“But I know that’s not true. Just because I understand that now, it doesn’t take away from what could have been. What he can still do.”
“I’m going to fucking kill him,” Nix bit out, his jaw tight with anger, stepping towards the door.
“No, you’re not,” I sighed, shaking my head. “Because that won’t help anything. That will, somehow, make him the victim. And he is not the victim.”
Luca squeezed my shoulder.
“We carry on as usual. We get him out of MotoBike whatever way we can.”
Livie looked down at her hands. “That we can do.”
My eyes narrowed on her, ready to question exactly what she meant by that — when it came to insider knowledge, I had been baffled that Livie didn’t know Pedro was working on Nix’s team. In the short two days she had known he was at MotoBike, I didn’t doubt she’d gathered enough information to tank the man.
Before I could ask what devilish plan she had, a knock on the door sounded again, and Nix and Luca immediately went for the door, their movements rigid, the perfect bodyguards.
I would take one look at them and go running.
They were met with my smiling father, lifting a glass of fizzing champagne. “Why the long faces?” he laughed. “You four will miss food if you don’t hurry up.”
Looking at his beaming expression, tears burned. My dad hadn’t deserved any of the hate I’d been harbouring.
I checked my lip gloss one more time and, taking Luca’s hand, we followed my dad down to the banquet hall. There was a sea of white cloth tables, twinkling with candles in an array of hurricane vases and flowers reflecting the team’s colours. Ours being for Stratos, Nix’s temporary team for the year, the table was decorated with purples and oranges; the overpowering smell of lavender wrinkled my nose.
I placed my bag down on the table and as people from the other table came to congratulate Nix on his podium position and get to know Luca, Livie and I dismissed ourselves to go to the bar.

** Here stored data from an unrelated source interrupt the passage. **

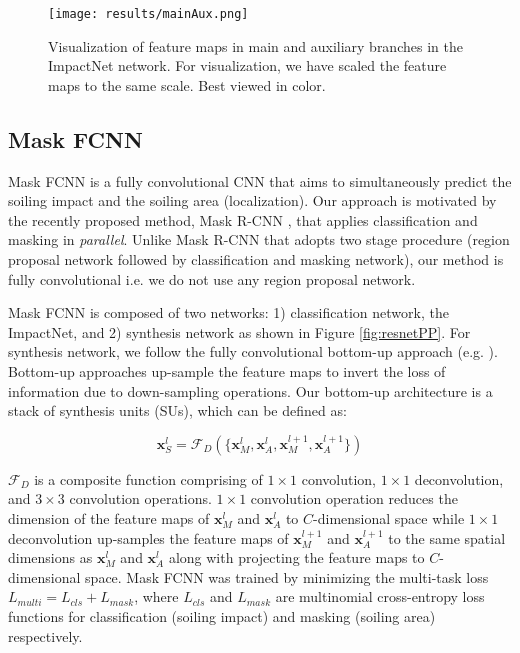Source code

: \documentclass[10pt,twocolumn,letterpaper]{article}
\begin{document}
\begin{figure}[b!]
\centering
\texttt{[image: results/mainAux.png]}
\setlength{\belowcaptionskip}{-4mm}
\caption{Visualization of feature maps in main and auxiliary branches in the ImpactNet network. For visualization, we have scaled the feature maps to the same scale. Best viewed in color.}
\label{fig:mainAux}
\end{figure}

\subsection{Mask FCNN}
Mask FCNN is a fully convolutional CNN that aims to simultaneously predict the soiling impact and the soiling area (localization). Our approach is motivated by the recently proposed method, Mask R-CNN \cite{he2017maskrcnn}, that applies classification and masking in \textit{parallel}. Unlike Mask R-CNN that adopts two stage procedure (region proposal network followed by classification and masking network), our method is fully convolutional i.e. we do not use any region proposal network.

Mask FCNN is composed of two networks: 1) classification network, the ImpactNet, and 2) synthesis network as shown in Figure \ref{fig:resnetPP}. For synthesis network, we follow the fully convolutional bottom-up approach (e.g. \cite{badrinarayanan2017segnet, noh2015learning, ronneberger2015u}). Bottom-up approaches up-sample the feature maps to invert the loss of information due to down-sampling operations. Our bottom-up architecture is a stack of synthesis units (SUs), which can be defined as:

\begin{equation}
\mathbf{x}_S^l = \mathcal{F}_D(\{\mathbf{x}_M^l, \mathbf{x}_A^l,  \mathbf{x}_M^{l+1}, \mathbf{x}_A^{l+1}\})
\end{equation}

$\mathcal{F}_D$ is a composite function comprising of $1\times1$ convolution, $1\times1$ deconvolution, and $3\times3$ convolution operations. $1\times1$ convolution operation reduces the dimension of the feature maps of $\mathbf{x}_M^{l}$ and $\mathbf{x}_A^{l}$ to $C$-dimensional space while $1\times1$ deconvolution up-samples the feature maps of $\mathbf{x}_M^{l+1}$ and $\mathbf{x}_A^{l+1}$ to the same spatial dimensions as $\mathbf{x}_M^{l}$ and $\mathbf{x}_A^{l}$ along with projecting the feature maps to $C$-dimensional space. Mask FCNN was trained by minimizing the multi-task loss $L_{multi}= L_{cls} + L_{mask}$, where $L_{cls}$ and $L_{mask}$ are multinomial cross-entropy loss functions for classification (soiling impact) and masking (soiling area) respectively.
\end{document}
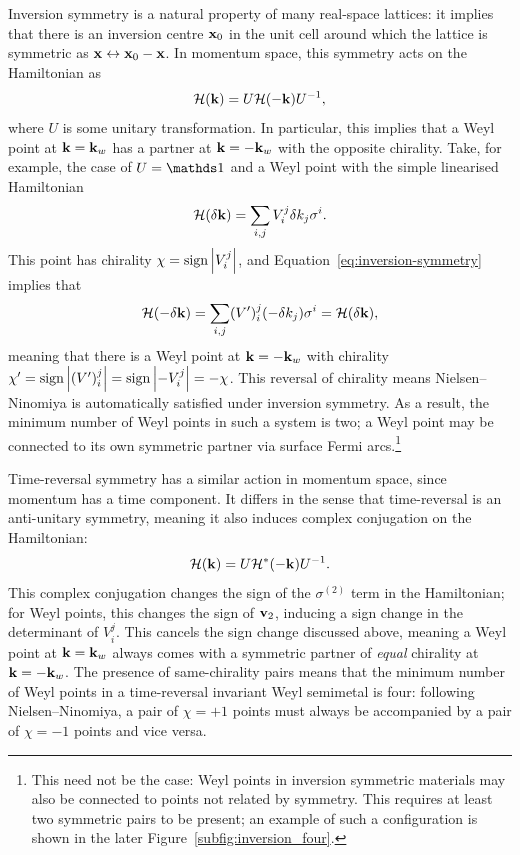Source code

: Inversion symmetry is a natural property of many real-space lattices: it implies that there is an inversion centre $\vb{x}_0$ in the unit cell around which the lattice is symmetric as $\vb{x}\leftrightarrow\vb{x}_0-\vb{x}$. In momentum space, this symmetry acts on the Hamiltonian as
\begin{equation}\label{eq:inversion-symmetry}
	\mathcal{H}(\vb{k}) = U\mathcal{H}(-\vb{k})U^{-1},
\end{equation}
where $U$ is some unitary transformation. In particular, this implies that a Weyl point at $\vb{k}=\vb{k}_w$ has a partner at $\vb{k}=-\vb{k}_w$ with the opposite chirality. Take, for example, the case of $U=\Id$ and a Weyl point with the simple linearised Hamiltonian 
\begin{equation*}
	\mathcal{H}(\delta\vb{k}) = \sum_{i,j}V_i^j\delta k_j \sigma^i.
\end{equation*}
This point has chirality $\chi = \operatorname{sign}\abs{V_i^j}$, and Equation~\eqref{eq:inversion-symmetry} implies that
\begin{equation*}
	\mathcal{H}(-\delta\vb{k}) = \sum_{i,j}(V')_i^j(-\delta k_j)\sigma^i = \mathcal{H}(\delta\vb{k}),
\end{equation*}
meaning that there is a Weyl point at $\vb{k}=-\vb{k}_w$ with chirality $\chi' = \operatorname{sign}\abs{(V')_i^j} = \operatorname{sign}\abs{-V_i^j} = -\chi$. This reversal of chirality means Nielsen--Ninomiya is automatically satisfied under inversion symmetry. As a result, the minimum number of Weyl points in such a system is two; a Weyl point may be connected to its own symmetric partner via surface Fermi arcs.\footnote{
	This need not be the case: Weyl points in inversion symmetric materials may also be connected to points not related by symmetry. This requires at least two symmetric pairs to be present; an example of such a configuration is shown in the later Figure~\ref{subfig:inversion_four}.}

Time-reversal symmetry has a similar action in momentum space, since momentum has a time component. It differs in the sense that time-reversal is an anti-unitary symmetry, meaning it also induces complex conjugation on the Hamiltonian:
\begin{equation*}
	\mathcal{H}(\vb{k}) = U\mathcal{H}^*(-\vb{k})U^{-1}.
\end{equation*}
This complex conjugation changes the sign of the $\sigma^{(2)}$ term in the Hamiltonian; for Weyl points, this changes the sign of $\vb{v}_2$, inducing a sign change in the determinant of $V_i^j$. This cancels the sign change discussed above, meaning a Weyl point at $\vb{k}=\vb{k}_w$ always comes with a symmetric partner of \emph{equal} chirality at $\vb{k}=-\vb{k}_w$. The presence of same-chirality pairs means that the minimum number of Weyl points in a time-reversal invariant Weyl semimetal is four: following Nielsen--Ninomiya, a pair of $\chi = +1$ points must always be accompanied by a pair of $\chi=-1$ points and vice versa.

As soon as we were in a corner somewhere, I intended to get the answers I needed. Her face remained serious and when she nodded at me, I knew she intended the same.
The bar was rammed.
But she gestured to one of the smaller, more intimate rooms with a small bar in the corner. There were a few leather sofas and an unused dance floor that I’d force Luca onto later.
At the bar, sitting with her legs crossed, sat my sister.
Looking so damn grown up.
Her dark hair was curled, her lips a dusty pink, smiling with a twinkle in her eye… and was that my red dress? Oh, she was so going to get it.
And Dad had let her come with Jordan? My mouth comically dropped open when I saw the suited man beside her. No way would Dad let her have come across the world with a boy.
But as we got closer, my heeled feet hurrying, I realised it wasn’t a seventeen-year-old boy.
It was a fucking grown man.
But not just any.
And his hand was so close to hers, resting on the varnished wood of the bar.
And he’d bought her a cocktail.
Like he used to buy me.
And she was… she wassmiling.
The room around me tilted, stopped and faded. The only sound was the clicking of my heels as I stormed over, my heart in my throat.
It couldn’t be. She wouldn’t — he couldn’t —no.
“Everly,” I thought I heard Livie warn, then there was the slip of a hand on my forearm, failing to tug me back.